Exercise details = When you reach the line that has "[styletron-themed](https://github.com/rtsao/styletron) | - |" in the material below, reproduce it and each line after it exactly, through the last one.

Given records =
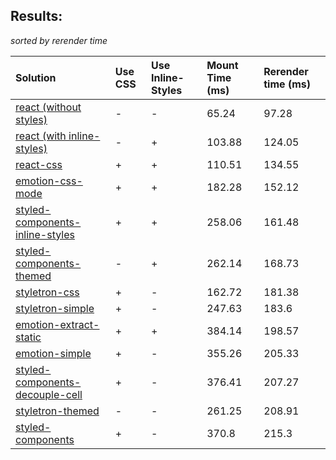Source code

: ## Results:
*sorted by rerender time*

Solution | Use CSS | Use Inline-Styles | Mount Time (ms) | Rerender time (ms)
:--- | :--- | :--- | :--- | :---
[react (without styles)](https://github.com/facebook/react) | - | - | 65.24 | 97.28
[react (with inline-styles)](https://github.com/facebook/react) | - | + | 103.88 | 124.05
[react-css](https://github.com/facebook/react) | + | + | 110.51 | 134.55
[emotion-css-mode](https://github.com/emotion-js/emotion) | + | + | 182.28 | 152.12
[styled-components-inline-styles](https://github.com/styled-components/styled-components/tree/v2) | + | + | 258.06 | 161.48
[styled-components-themed](https://github.com/styled-components/styled-components/tree/v2) | - | + | 262.14 | 168.73
[styletron-css](https://github.com/rtsao/styletron) | + | - | 162.72 | 181.38
[styletron-simple](https://github.com/rtsao/styletron) | + | - | 247.63 | 183.6
[emotion-extract-static](https://github.com/emotion-js/emotion) | + | + | 384.14 | 198.57
[emotion-simple](https://github.com/emotion-js/emotion) | + | - | 355.26 | 205.33
[styled-components-decouple-cell](https://github.com/styled-components/styled-components/tree/v2) | + | - | 376.41 | 207.27
[styletron-themed](https://github.com/rtsao/styletron) | - | - | 261.25 | 208.91
[styled-components](https://github.com/styled-components/styled-components/tree/v2) | + | - | 370.8 | 215.3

Output =
[styletron-themed](https://github.com/rtsao/styletron) | - | - | 261.25 | 208.91
[styled-components](https://github.com/styled-components/styled-components/tree/v2) | + | - | 370.8 | 215.3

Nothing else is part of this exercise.